— YOUR GOAL —
The number needed is how many lines of the data hold the string "transient". Give that number and nothing more.

_ _ _ _ _ _ _

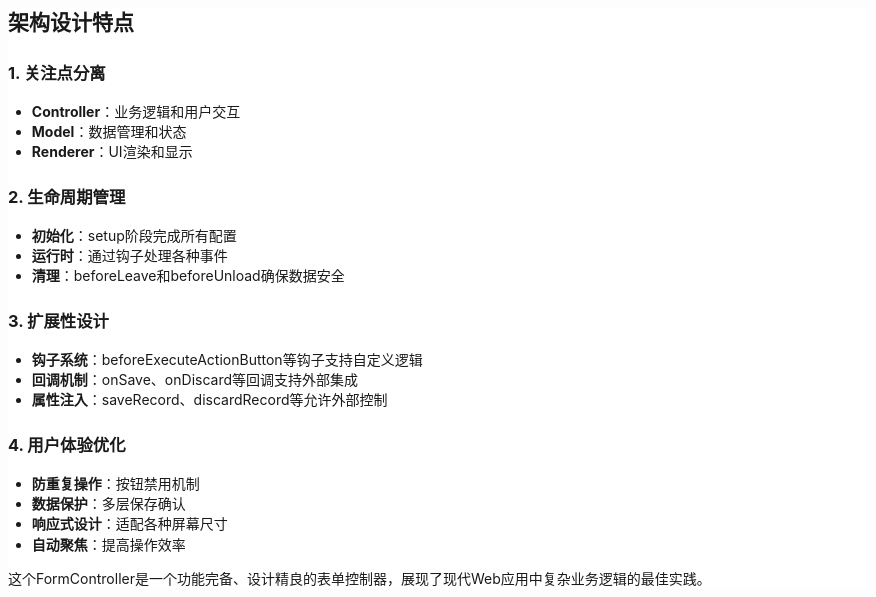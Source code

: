 ## 架构设计特点

### 1. **关注点分离**
- **Controller**：业务逻辑和用户交互
- **Model**：数据管理和状态
- **Renderer**：UI渲染和显示

### 2. **生命周期管理**
- **初始化**：setup阶段完成所有配置
- **运行时**：通过钩子处理各种事件
- **清理**：beforeLeave和beforeUnload确保数据安全

### 3. **扩展性设计**
- **钩子系统**：beforeExecuteActionButton等钩子支持自定义逻辑
- **回调机制**：onSave、onDiscard等回调支持外部集成
- **属性注入**：saveRecord、discardRecord等允许外部控制

### 4. **用户体验优化**
- **防重复操作**：按钮禁用机制
- **数据保护**：多层保存确认
- **响应式设计**：适配各种屏幕尺寸
- **自动聚焦**：提高操作效率

这个FormController是一个功能完备、设计精良的表单控制器，展现了现代Web应用中复杂业务逻辑的最佳实践。
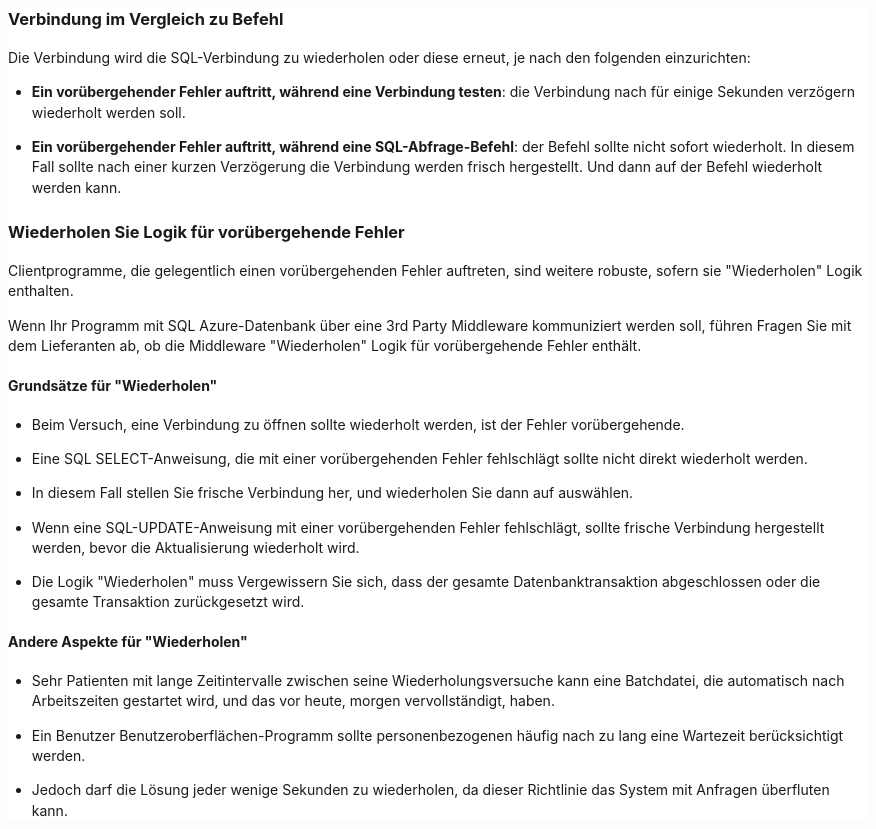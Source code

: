 ### <a name="connection-versus-command"></a>Verbindung im Vergleich zu Befehl

Die Verbindung wird die SQL-Verbindung zu wiederholen oder diese erneut, je nach den folgenden einzurichten:

* **Ein vorübergehender Fehler auftritt, während eine Verbindung testen**: die Verbindung nach für einige Sekunden verzögern wiederholt werden soll.

* **Ein vorübergehender Fehler auftritt, während eine SQL-Abfrage-Befehl**: der Befehl sollte nicht sofort wiederholt. In diesem Fall sollte nach einer kurzen Verzögerung die Verbindung werden frisch hergestellt. Und dann auf der Befehl wiederholt werden kann.


<a id="j-retry-logic-transient-faults" name="j-retry-logic-transient-faults"></a>

### <a name="retry-logic-for-transient-errors"></a>Wiederholen Sie Logik für vorübergehende Fehler


Clientprogramme, die gelegentlich einen vorübergehenden Fehler auftreten, sind weitere robuste, sofern sie "Wiederholen" Logik enthalten.


Wenn Ihr Programm mit SQL Azure-Datenbank über eine 3rd Party Middleware kommuniziert werden soll, führen Fragen Sie mit dem Lieferanten ab, ob die Middleware "Wiederholen" Logik für vorübergehende Fehler enthält.

<a id="principles-for-retry" name="principles-for-retry"></a>

#### <a name="principles-for-retry"></a>Grundsätze für "Wiederholen"


- Beim Versuch, eine Verbindung zu öffnen sollte wiederholt werden, ist der Fehler vorübergehende.


- Eine SQL SELECT-Anweisung, die mit einer vorübergehenden Fehler fehlschlägt sollte nicht direkt wiederholt werden.
 - In diesem Fall stellen Sie frische Verbindung her, und wiederholen Sie dann auf auswählen.


- Wenn eine SQL-UPDATE-Anweisung mit einer vorübergehenden Fehler fehlschlägt, sollte frische Verbindung hergestellt werden, bevor die Aktualisierung wiederholt wird.
 - Die Logik "Wiederholen" muss Vergewissern Sie sich, dass der gesamte Datenbanktransaktion abgeschlossen oder die gesamte Transaktion zurückgesetzt wird.


#### <a name="other-considerations-for-retry"></a>Andere Aspekte für "Wiederholen"


- Sehr Patienten mit lange Zeitintervalle zwischen seine Wiederholungsversuche kann eine Batchdatei, die automatisch nach Arbeitszeiten gestartet wird, und das vor heute, morgen vervollständigt, haben.


- Ein Benutzer Benutzeroberflächen-Programm sollte personenbezogenen häufig nach zu lang eine Wartezeit berücksichtigt werden.
 - Jedoch darf die Lösung jeder wenige Sekunden zu wiederholen, da dieser Richtlinie das System mit Anfragen überfluten kann.
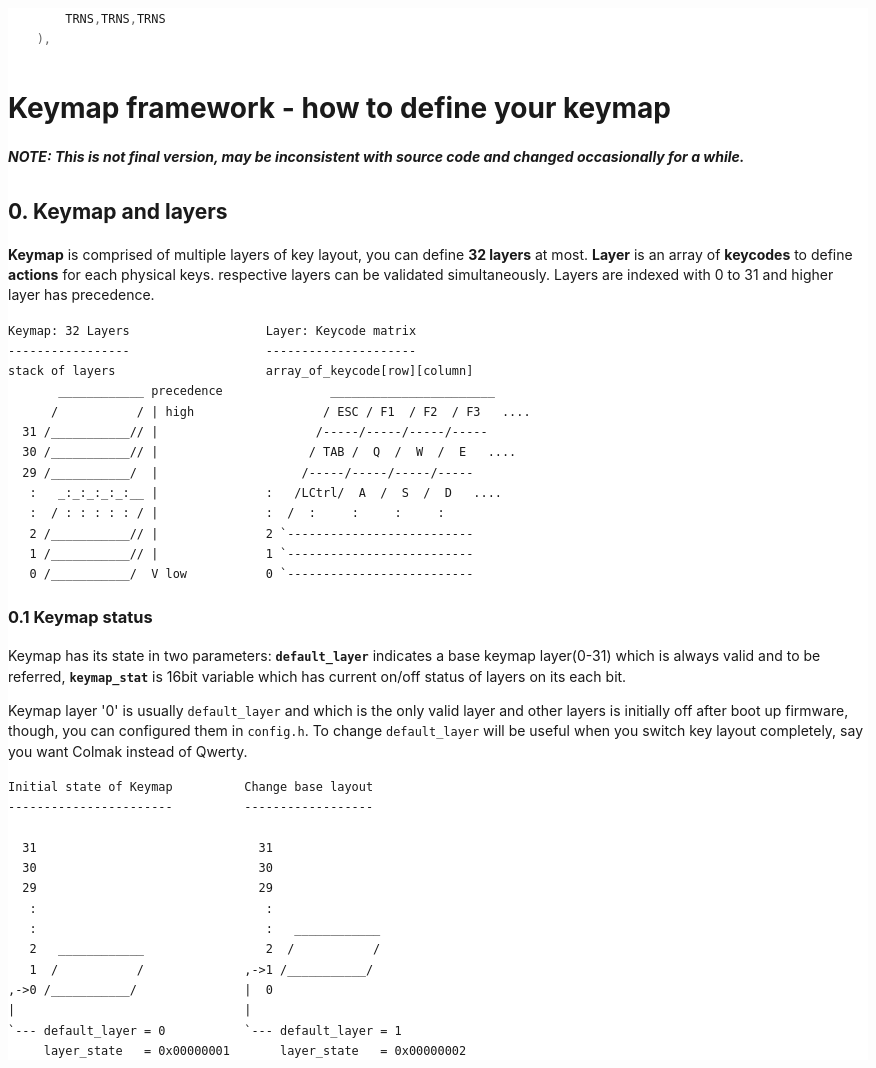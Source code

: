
 ```C++
        TRNS,TRNS,TRNS
    ),
```

Keymap framework - how to define your keymap
============================================
***NOTE: This is not final version, may be inconsistent with source code and changed occasionally for a while.***

## 0. Keymap and layers
**Keymap** is comprised of multiple layers of key layout, you can define **32 layers** at most.
**Layer** is an array of **keycodes** to define **actions** for each physical keys.
respective layers can be validated simultaneously. Layers are indexed with 0 to 31 and higher layer has precedence.

    Keymap: 32 Layers                   Layer: Keycode matrix
    -----------------                   ---------------------
    stack of layers                     array_of_keycode[row][column]
           ____________ precedence               _______________________
          /           / | high                  / ESC / F1  / F2  / F3   ....
      31 /___________// |                      /-----/-----/-----/-----
      30 /___________// |                     / TAB /  Q  /  W  /  E   ....
      29 /___________/  |                    /-----/-----/-----/-----
       :   _:_:_:_:_:__ |               :   /LCtrl/  A  /  S  /  D   ....
       :  / : : : : : / |               :  /  :     :     :     :
       2 /___________// |               2 `--------------------------
       1 /___________// |               1 `--------------------------
       0 /___________/  V low           0 `--------------------------



### 0.1 Keymap status
Keymap has its state in two parameters:
**`default_layer`** indicates a base keymap layer(0-31) which is always valid and to be referred, **`keymap_stat`** is 16bit variable which has current on/off status of layers on its each bit.

Keymap layer '0' is usually `default_layer` and which is the only valid layer and other layers is initially off after boot up firmware, though, you can configured them in `config.h`.
To change `default_layer` will be useful when you switch key layout completely, say you want Colmak instead of Qwerty.

    Initial state of Keymap          Change base layout
    -----------------------          ------------------

      31                               31
      30                               30
      29                               29
       :                                :
       :                                :   ____________
       2   ____________                 2  /           /
       1  /           /              ,->1 /___________/
    ,->0 /___________/               |  0
    |                                |
    `--- default_layer = 0           `--- default_layer = 1
         layer_state   = 0x00000001       layer_state   = 0x00000002


[HID_usage]: http://www.usb.org/developers/hidpage/Hut1_12v2.pdf
[dual_role]: http://en.wikipedia.org/wiki/Modifier_key#Dual-role_keys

_ _ _ _ _ _ _

— YOUR SOLUTION —
2